■ PROBLEM
Each record needs to be transcribed exactly.

■ MATERIALS PROVIDED
- - - - - - -
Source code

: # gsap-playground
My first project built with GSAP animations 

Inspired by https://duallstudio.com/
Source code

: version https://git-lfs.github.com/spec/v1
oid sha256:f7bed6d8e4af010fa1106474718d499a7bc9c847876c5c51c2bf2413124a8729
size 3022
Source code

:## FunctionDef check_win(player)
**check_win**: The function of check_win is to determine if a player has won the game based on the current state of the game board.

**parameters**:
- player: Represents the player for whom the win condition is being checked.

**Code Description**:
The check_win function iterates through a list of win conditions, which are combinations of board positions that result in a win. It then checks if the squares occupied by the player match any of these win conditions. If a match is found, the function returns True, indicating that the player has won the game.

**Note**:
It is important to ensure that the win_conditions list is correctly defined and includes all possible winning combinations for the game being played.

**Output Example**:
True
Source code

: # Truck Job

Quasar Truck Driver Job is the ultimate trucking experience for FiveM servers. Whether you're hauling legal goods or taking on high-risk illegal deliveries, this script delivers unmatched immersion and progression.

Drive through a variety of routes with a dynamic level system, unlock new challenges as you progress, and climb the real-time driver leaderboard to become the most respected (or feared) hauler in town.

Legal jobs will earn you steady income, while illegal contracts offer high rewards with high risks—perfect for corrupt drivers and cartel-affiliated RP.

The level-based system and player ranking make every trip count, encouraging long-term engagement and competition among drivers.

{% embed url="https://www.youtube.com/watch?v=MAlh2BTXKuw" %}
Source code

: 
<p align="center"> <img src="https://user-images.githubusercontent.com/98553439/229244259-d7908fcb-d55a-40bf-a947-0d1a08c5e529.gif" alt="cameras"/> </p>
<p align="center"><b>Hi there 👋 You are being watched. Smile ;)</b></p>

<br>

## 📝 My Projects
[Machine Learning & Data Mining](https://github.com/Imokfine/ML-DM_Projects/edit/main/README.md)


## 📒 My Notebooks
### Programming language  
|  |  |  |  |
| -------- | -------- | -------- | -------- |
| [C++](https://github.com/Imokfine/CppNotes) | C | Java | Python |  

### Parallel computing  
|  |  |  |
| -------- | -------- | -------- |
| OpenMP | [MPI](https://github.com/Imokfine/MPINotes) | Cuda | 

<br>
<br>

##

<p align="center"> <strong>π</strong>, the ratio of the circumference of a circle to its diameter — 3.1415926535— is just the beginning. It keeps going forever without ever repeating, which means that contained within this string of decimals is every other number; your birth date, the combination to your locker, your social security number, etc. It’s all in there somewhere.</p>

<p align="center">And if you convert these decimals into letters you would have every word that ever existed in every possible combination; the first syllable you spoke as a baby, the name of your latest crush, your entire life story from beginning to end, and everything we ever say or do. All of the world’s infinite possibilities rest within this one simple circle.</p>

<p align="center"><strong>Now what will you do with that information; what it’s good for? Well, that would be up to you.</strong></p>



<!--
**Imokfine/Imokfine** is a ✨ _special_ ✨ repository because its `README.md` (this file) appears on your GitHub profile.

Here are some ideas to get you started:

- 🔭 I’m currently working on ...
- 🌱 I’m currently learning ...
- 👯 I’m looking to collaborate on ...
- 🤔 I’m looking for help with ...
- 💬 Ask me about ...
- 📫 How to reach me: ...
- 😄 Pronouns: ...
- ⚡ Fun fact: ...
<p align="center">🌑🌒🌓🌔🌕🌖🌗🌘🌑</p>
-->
- - - - - - -
■ WRITTEN RESPONSE
Source code

: # gsap-playground
My first project built with GSAP animations 

Inspired by https://duallstudio.com/
Source code

: version https://git-lfs.github.com/spec/v1
oid sha256:f7bed6d8e4af010fa1106474718d499a7bc9c847876c5c51c2bf2413124a8729
size 3022
Source code

:## FunctionDef check_win(player)
**check_win**: The function of check_win is to determine if a player has won the game based on the current state of the game board.

**parameters**:
- player: Represents the player for whom the win condition is being checked.

**Code Description**:
The check_win function iterates through a list of win conditions, which are combinations of board positions that result in a win. It then checks if the squares occupied by the player match any of these win conditions. If a match is found, the function returns True, indicating that the player has won the game.

**Note**:
It is important to ensure that the win_conditions list is correctly defined and includes all possible winning combinations for the game being played.

**Output Example**:
True
Source code

: # Truck Job

Quasar Truck Driver Job is the ultimate trucking experience for FiveM servers. Whether you're hauling legal goods or taking on high-risk illegal deliveries, this script delivers unmatched immersion and progression.

Drive through a variety of routes with a dynamic level system, unlock new challenges as you progress, and climb the real-time driver leaderboard to become the most respected (or feared) hauler in town.

Legal jobs will earn you steady income, while illegal contracts offer high rewards with high risks—perfect for corrupt drivers and cartel-affiliated RP.

The level-based system and player ranking make every trip count, encouraging long-term engagement and competition among drivers.

{% embed url="https://www.youtube.com/watch?v=MAlh2BTXKuw" %}
Source code

: 
<p align="center"> <img src="https://user-images.githubusercontent.com/98553439/229244259-d7908fcb-d55a-40bf-a947-0d1a08c5e529.gif" alt="cameras"/> </p>
<p align="center"><b>Hi there 👋 You are being watched. Smile ;)</b></p>

<br>

## 📝 My Projects
[Machine Learning & Data Mining](https://github.com/Imokfine/ML-DM_Projects/edit/main/README.md)


## 📒 My Notebooks
### Programming language  
|  |  |  |  |
| -------- | -------- | -------- | -------- |
| [C++](https://github.com/Imokfine/CppNotes) | C | Java | Python |  

### Parallel computing  
|  |  |  |
| -------- | -------- | -------- |
| OpenMP | [MPI](https://github.com/Imokfine/MPINotes) | Cuda | 

<br>
<br>

##

<p align="center"> <strong>π</strong>, the ratio of the circumference of a circle to its diameter — 3.1415926535— is just the beginning. It keeps going forever without ever repeating, which means that contained within this string of decimals is every other number; your birth date, the combination to your locker, your social security number, etc. It’s all in there somewhere.</p>

<p align="center">And if you convert these decimals into letters you would have every word that ever existed in every possible combination; the first syllable you spoke as a baby, the name of your latest crush, your entire life story from beginning to end, and everything we ever say or do. All of the world’s infinite possibilities rest within this one simple circle.</p>

<p align="center"><strong>Now what will you do with that information; what it’s good for? Well, that would be up to you.</strong></p>



<!--
**Imokfine/Imokfine** is a ✨ _special_ ✨ repository because its `README.md` (this file) appears on your GitHub profile.

Here are some ideas to get you started:

- 🔭 I’m currently working on ...
- 🌱 I’m currently learning ...
- 👯 I’m looking to collaborate on ...
- 🤔 I’m looking for help with ...
- 💬 Ask me about ...
- 📫 How to reach me: ...
- 😄 Pronouns: ...
- ⚡ Fun fact: ...
<p align="center">🌑🌒🌓🌔🌕🌖🌗🌘🌑</p>
-->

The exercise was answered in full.